In mid-January we started a job in Couche-tard (ATD.B) according to the carre-fore news. Couche-tard hit the news and basically it was free money for anyone who bought at the time. We are already 11% up on these stocks, but I think the stock still has room to grow / rebound from here.
We hold this position with our children or on their account and their account has had 400 dividends and the government game in idle since January. There is no way I want to see 400 idle, not working for us. We added another $ 1000 to the account and ended up buying 33 more shares of Couche-tard. This adds a whopping $ 11.55 to futures earnings.
Like I said, lower yield but massive dividend growth. Couche-Tard has had an 11-year dividend growth streak and a payout ratio of just 11.11%. In November, they increased their dividend 25% and posted a solid 10-year dividend growth rate of 27.3%. 5 years is 21.7%. You have to love to see such growth and such a low payout ratio.
I’m not going to get into Couche-tard too much as I was just talking about it 2 months ago. They are a solid company with tons of cash, great management and very shareholder friendly.
Obviously the elephant in the room is their gas station. How will they adapt with the switch to electric cars? They have already started installing charging stations in their locations and I think it will be another 10 years before gas is available.

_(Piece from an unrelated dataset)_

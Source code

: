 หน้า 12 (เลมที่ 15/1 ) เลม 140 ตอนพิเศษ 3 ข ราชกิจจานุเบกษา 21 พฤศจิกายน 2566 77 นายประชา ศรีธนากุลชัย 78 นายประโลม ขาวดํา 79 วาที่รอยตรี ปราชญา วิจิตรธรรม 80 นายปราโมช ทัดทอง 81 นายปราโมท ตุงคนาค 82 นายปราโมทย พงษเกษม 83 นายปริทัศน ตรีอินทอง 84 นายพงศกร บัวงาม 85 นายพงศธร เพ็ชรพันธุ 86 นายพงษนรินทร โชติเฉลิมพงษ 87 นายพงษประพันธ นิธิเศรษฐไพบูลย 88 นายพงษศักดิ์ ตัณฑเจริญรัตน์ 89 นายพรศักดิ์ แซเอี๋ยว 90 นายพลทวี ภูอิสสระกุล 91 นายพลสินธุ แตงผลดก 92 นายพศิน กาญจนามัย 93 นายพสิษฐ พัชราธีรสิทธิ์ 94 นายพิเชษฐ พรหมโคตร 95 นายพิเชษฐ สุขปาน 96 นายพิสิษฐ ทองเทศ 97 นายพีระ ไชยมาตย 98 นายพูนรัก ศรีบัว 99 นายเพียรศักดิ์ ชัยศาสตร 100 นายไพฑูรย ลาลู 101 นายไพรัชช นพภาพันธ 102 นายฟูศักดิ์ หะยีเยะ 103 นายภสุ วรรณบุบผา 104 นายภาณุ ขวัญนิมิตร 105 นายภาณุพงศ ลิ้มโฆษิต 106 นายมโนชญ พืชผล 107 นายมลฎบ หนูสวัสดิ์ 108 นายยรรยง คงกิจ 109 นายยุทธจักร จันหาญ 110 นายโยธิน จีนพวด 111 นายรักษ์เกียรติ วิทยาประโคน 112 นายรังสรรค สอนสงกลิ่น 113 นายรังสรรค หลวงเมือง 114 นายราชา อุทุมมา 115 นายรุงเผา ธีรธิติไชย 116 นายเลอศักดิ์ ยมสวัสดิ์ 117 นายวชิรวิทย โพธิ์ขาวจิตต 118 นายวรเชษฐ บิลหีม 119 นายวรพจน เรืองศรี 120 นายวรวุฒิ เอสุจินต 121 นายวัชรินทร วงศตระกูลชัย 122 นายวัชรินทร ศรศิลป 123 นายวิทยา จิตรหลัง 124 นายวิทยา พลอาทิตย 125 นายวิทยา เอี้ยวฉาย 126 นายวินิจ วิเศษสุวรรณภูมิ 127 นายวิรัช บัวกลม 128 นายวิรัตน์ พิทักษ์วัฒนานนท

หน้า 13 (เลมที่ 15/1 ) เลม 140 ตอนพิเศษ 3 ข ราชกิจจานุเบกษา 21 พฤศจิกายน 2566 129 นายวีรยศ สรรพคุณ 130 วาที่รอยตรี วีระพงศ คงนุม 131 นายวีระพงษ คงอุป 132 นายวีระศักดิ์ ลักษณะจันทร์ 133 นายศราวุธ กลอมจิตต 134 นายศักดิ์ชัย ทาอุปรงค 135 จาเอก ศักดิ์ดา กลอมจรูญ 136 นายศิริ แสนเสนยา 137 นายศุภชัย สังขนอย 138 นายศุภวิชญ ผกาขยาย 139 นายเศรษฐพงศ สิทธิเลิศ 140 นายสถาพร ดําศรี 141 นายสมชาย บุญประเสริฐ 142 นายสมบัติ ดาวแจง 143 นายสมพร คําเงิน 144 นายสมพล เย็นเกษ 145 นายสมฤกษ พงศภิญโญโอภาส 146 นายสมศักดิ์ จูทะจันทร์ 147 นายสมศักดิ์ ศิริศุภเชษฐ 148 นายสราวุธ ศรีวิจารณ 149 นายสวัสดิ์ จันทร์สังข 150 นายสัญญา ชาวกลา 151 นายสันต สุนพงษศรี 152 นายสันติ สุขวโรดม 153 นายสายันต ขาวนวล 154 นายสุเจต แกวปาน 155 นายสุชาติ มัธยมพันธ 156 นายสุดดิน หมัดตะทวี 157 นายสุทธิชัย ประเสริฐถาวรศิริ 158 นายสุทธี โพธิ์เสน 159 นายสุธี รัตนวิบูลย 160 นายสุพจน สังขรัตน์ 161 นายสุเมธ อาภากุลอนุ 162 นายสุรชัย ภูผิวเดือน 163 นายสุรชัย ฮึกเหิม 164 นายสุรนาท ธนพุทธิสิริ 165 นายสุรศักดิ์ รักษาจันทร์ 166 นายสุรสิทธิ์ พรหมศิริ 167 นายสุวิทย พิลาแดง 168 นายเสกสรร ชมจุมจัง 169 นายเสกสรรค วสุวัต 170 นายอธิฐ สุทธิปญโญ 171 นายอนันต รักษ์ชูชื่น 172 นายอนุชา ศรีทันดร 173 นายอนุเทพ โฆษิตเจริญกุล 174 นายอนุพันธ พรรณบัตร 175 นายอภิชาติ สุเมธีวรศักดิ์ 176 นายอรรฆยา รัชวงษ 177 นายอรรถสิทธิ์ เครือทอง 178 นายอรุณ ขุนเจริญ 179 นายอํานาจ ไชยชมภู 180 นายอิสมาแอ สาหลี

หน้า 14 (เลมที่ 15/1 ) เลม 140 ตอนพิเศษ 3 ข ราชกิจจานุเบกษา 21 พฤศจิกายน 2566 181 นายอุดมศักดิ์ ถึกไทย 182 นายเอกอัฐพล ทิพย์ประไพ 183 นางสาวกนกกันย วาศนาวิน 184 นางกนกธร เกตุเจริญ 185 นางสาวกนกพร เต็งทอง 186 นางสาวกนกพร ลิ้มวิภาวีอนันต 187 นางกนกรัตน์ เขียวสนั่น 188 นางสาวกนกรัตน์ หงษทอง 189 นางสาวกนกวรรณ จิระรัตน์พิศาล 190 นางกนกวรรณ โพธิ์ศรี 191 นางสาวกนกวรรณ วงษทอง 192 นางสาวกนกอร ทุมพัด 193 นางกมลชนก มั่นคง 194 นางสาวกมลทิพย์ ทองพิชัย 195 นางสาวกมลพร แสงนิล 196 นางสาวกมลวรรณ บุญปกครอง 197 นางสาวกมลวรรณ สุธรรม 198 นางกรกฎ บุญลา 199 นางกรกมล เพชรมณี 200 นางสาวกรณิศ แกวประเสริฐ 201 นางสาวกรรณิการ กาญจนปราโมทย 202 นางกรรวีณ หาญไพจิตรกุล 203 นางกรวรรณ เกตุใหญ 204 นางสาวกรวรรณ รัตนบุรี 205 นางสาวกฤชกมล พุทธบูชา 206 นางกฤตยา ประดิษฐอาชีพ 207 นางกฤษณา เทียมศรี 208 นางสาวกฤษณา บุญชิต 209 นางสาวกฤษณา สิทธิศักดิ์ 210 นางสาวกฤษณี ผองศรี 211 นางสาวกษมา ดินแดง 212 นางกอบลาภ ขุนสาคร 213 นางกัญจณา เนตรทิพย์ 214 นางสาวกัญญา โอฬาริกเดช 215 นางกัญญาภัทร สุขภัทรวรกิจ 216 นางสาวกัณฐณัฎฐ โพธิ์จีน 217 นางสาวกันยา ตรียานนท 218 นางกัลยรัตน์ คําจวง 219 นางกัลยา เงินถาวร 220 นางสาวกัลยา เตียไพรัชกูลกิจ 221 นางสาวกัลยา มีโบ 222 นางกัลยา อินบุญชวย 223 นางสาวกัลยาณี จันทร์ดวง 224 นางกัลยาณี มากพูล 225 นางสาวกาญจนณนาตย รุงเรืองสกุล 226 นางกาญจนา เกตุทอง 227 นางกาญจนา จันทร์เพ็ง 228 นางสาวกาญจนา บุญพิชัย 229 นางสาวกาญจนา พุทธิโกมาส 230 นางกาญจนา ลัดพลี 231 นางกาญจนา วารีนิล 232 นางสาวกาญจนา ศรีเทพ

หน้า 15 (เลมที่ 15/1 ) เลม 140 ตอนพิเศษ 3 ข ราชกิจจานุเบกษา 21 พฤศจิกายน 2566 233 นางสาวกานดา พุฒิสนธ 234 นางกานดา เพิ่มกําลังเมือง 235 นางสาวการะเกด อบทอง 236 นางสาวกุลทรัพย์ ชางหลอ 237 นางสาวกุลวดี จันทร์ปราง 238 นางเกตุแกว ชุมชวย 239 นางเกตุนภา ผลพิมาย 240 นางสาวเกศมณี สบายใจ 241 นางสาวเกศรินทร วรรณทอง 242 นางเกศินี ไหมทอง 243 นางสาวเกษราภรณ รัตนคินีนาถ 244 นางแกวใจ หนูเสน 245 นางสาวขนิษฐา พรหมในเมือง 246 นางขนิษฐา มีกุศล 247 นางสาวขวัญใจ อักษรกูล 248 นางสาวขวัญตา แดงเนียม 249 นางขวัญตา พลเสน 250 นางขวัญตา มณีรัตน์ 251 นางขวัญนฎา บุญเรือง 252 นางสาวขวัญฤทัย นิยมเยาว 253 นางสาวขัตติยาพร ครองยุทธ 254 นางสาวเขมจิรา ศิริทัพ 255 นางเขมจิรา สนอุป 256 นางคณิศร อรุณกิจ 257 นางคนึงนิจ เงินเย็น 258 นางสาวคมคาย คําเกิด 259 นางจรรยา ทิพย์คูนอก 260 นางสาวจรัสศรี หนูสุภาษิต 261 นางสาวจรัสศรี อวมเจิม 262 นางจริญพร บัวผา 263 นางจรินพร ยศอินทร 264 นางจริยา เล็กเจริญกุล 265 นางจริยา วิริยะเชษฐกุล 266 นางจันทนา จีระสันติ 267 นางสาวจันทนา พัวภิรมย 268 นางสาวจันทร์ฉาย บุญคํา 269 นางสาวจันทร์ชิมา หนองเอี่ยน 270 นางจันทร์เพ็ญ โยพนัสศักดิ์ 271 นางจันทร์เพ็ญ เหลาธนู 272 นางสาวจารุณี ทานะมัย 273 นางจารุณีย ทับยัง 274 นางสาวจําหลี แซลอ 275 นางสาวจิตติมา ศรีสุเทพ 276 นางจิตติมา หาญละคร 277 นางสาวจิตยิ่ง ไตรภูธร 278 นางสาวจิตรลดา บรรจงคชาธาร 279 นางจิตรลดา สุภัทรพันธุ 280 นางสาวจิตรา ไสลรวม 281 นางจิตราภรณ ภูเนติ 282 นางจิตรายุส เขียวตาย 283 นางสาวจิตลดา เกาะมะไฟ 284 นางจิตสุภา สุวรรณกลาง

Well there it is. Short and simple. Doubled our holdings in one of our smallest positions in our portfolio. Increased our defensive sector allocation adding $ 11.55 to that income.
It’s easy to get distracted in this market. You see stocks like wild stocks rising again and it is tempting to jump there, but we have a plan and we must stick to it. Buy great dividend growth stocks and keep growing that cash flow. Slowly but surely.
Have you bought anything these days? If so, what did you buy?
Hey, I’m Rob, the creator of Passive Canadian Income.
In 2011, my wife and I had nearly $ 60,000 in debt and $ 7,000 in negative net worth. We paid for it all through hard work and financial education. Now we are focusing on increasing our passive income streams to make the money work for us. Follow the journey by clicking the social media links below or signing up to be notified of new posts in the sidebar.